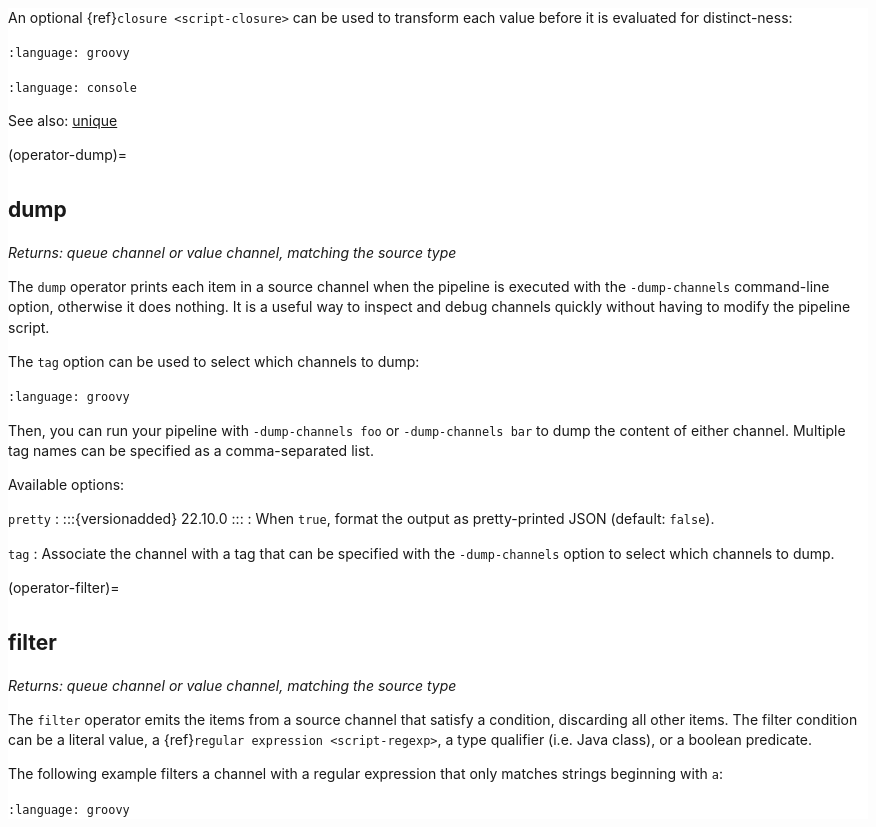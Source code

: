 An optional {ref}`closure <script-closure>` can be used to transform each value before it is evaluated for distinct-ness:

```{literalinclude} ../snippets/distinct-with-mapper.nf
:language: groovy
```

```{literalinclude} ../snippets/distinct-with-mapper.out
:language: console
```

See also: [unique](#unique)

(operator-dump)=

## dump

*Returns: queue channel or value channel, matching the source type*

The `dump` operator prints each item in a source channel when the pipeline is executed with the `-dump-channels` command-line option, otherwise it does nothing. It is a useful way to inspect and debug channels quickly without having to modify the pipeline script.

The `tag` option can be used to select which channels to dump:

```{literalinclude} ../snippets/dump.nf
:language: groovy
```

Then, you can run your pipeline with `-dump-channels foo` or `-dump-channels bar` to dump the content of either channel. Multiple tag names can be specified as a comma-separated list.

Available options:

`pretty`
: :::{versionadded} 22.10.0
  :::
: When `true`, format the output as pretty-printed JSON (default: `false`).

`tag`
: Associate the channel with a tag that can be specified with the `-dump-channels` option to select which channels to dump.

(operator-filter)=

## filter

*Returns: queue channel or value channel, matching the source type*

The `filter` operator emits the items from a source channel that satisfy a condition, discarding all other items. The filter condition can be a literal value, a {ref}`regular expression <script-regexp>`, a type qualifier (i.e. Java class), or a boolean predicate.

The following example filters a channel with a regular expression that only matches strings beginning with `a`:

```{literalinclude} ../snippets/filter-regex.nf
:language: groovy
```
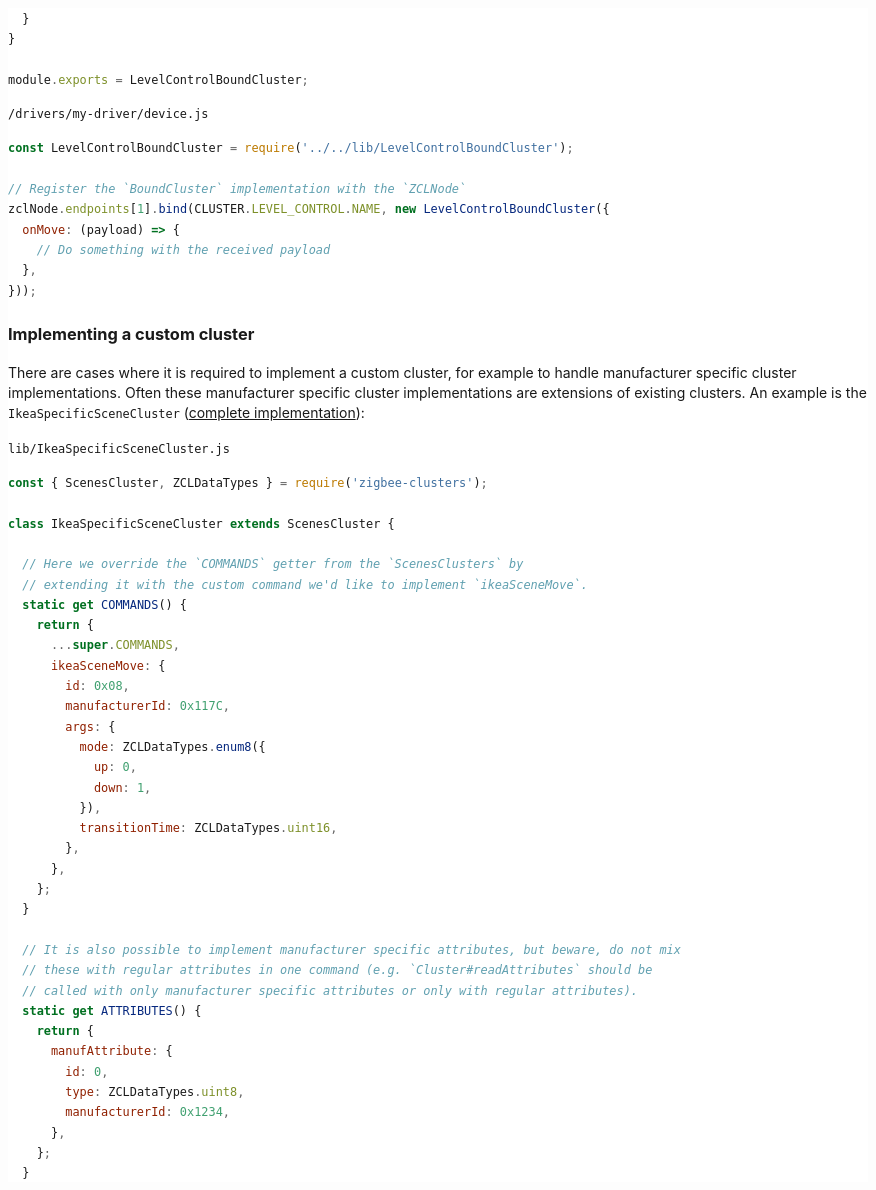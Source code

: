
 ```js
  }
}

module.exports = LevelControlBoundCluster;

```
`/drivers/my-driver/device.js`

```js
const LevelControlBoundCluster = require('../../lib/LevelControlBoundCluster');

// Register the `BoundCluster` implementation with the `ZCLNode`
zclNode.endpoints[1].bind(CLUSTER.LEVEL_CONTROL.NAME, new LevelControlBoundCluster({
  onMove: (payload) => {
    // Do something with the received payload
  },
}));
```

### Implementing a custom cluster
There are cases where it is required to implement a custom cluster, for example to handle manufacturer specific cluster implementations. Often these manufacturer specific cluster implementations are extensions of existing clusters. An example is the `IkeaSpecificSceneCluster` ([complete implementation](https://github.com/athombv/com.ikea.tradfri-example/tree/master/lib/IkeaSpecificSceneCluster.js)):

`lib/IkeaSpecificSceneCluster.js`
```js
const { ScenesCluster, ZCLDataTypes } = require('zigbee-clusters');

class IkeaSpecificSceneCluster extends ScenesCluster {

  // Here we override the `COMMANDS` getter from the `ScenesClusters` by
  // extending it with the custom command we'd like to implement `ikeaSceneMove`.
  static get COMMANDS() {
    return {
      ...super.COMMANDS,
      ikeaSceneMove: {
        id: 0x08,
        manufacturerId: 0x117C,
        args: {
          mode: ZCLDataTypes.enum8({
            up: 0,
            down: 1,
          }),
          transitionTime: ZCLDataTypes.uint16,
        },
      },
    };
  }

  // It is also possible to implement manufacturer specific attributes, but beware, do not mix
  // these with regular attributes in one command (e.g. `Cluster#readAttributes` should be
  // called with only manufacturer specific attributes or only with regular attributes).
  static get ATTRIBUTES() {
    return {
      manufAttribute: {
        id: 0,
        type: ZCLDataTypes.uint8,
        manufacturerId: 0x1234,
      },
    };
  }

```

Your task: Your output should be the records above, duplicated exactly and picture-free.

Solved exercise:
Source code

: An optional {ref}`closure <script-closure>` can be used to transform each value before it is evaluated for distinct-ness:

```{literalinclude} ../snippets/distinct-with-mapper.nf
:language: groovy
```

```{literalinclude} ../snippets/distinct-with-mapper.out
:language: console
```

See also: [unique](#unique)

(operator-dump)=

## dump

*Returns: queue channel or value channel, matching the source type*

The `dump` operator prints each item in a source channel when the pipeline is executed with the `-dump-channels` command-line option, otherwise it does nothing. It is a useful way to inspect and debug channels quickly without having to modify the pipeline script.

The `tag` option can be used to select which channels to dump:

```{literalinclude} ../snippets/dump.nf
:language: groovy
```

Then, you can run your pipeline with `-dump-channels foo` or `-dump-channels bar` to dump the content of either channel. Multiple tag names can be specified as a comma-separated list.

Available options:

`pretty`
: :::{versionadded} 22.10.0
  :::
: When `true`, format the output as pretty-printed JSON (default: `false`).

`tag`
: Associate the channel with a tag that can be specified with the `-dump-channels` option to select which channels to dump.

(operator-filter)=

## filter

*Returns: queue channel or value channel, matching the source type*

The `filter` operator emits the items from a source channel that satisfy a condition, discarding all other items. The filter condition can be a literal value, a {ref}`regular expression <script-regexp>`, a type qualifier (i.e. Java class), or a boolean predicate.

The following example filters a channel with a regular expression that only matches strings beginning with `a`:

```{literalinclude} ../snippets/filter-regex.nf
:language: groovy
```
Source code

:
 ```js
  }
}

module.exports = LevelControlBoundCluster;

```
`/drivers/my-driver/device.js`

```js
const LevelControlBoundCluster = require('../../lib/LevelControlBoundCluster');

// Register the `BoundCluster` implementation with the `ZCLNode`
zclNode.endpoints[1].bind(CLUSTER.LEVEL_CONTROL.NAME, new LevelControlBoundCluster({
  onMove: (payload) => {
    // Do something with the received payload
  },
}));
```

### Implementing a custom cluster
There are cases where it is required to implement a custom cluster, for example to handle manufacturer specific cluster implementations. Often these manufacturer specific cluster implementations are extensions of existing clusters. An example is the `IkeaSpecificSceneCluster` ([complete implementation](https://github.com/athombv/com.ikea.tradfri-example/tree/master/lib/IkeaSpecificSceneCluster.js)):

`lib/IkeaSpecificSceneCluster.js`
```js
const { ScenesCluster, ZCLDataTypes } = require('zigbee-clusters');

class IkeaSpecificSceneCluster extends ScenesCluster {

  // Here we override the `COMMANDS` getter from the `ScenesClusters` by
  // extending it with the custom command we'd like to implement `ikeaSceneMove`.
  static get COMMANDS() {
    return {
      ...super.COMMANDS,
      ikeaSceneMove: {
        id: 0x08,
        manufacturerId: 0x117C,
        args: {
          mode: ZCLDataTypes.enum8({
            up: 0,
            down: 1,
          }),
          transitionTime: ZCLDataTypes.uint16,
        },
      },
    };
  }

  // It is also possible to implement manufacturer specific attributes, but beware, do not mix
  // these with regular attributes in one command (e.g. `Cluster#readAttributes` should be
  // called with only manufacturer specific attributes or only with regular attributes).
  static get ATTRIBUTES() {
    return {
      manufAttribute: {
        id: 0,
        type: ZCLDataTypes.uint8,
        manufacturerId: 0x1234,
      },
    };
  }

```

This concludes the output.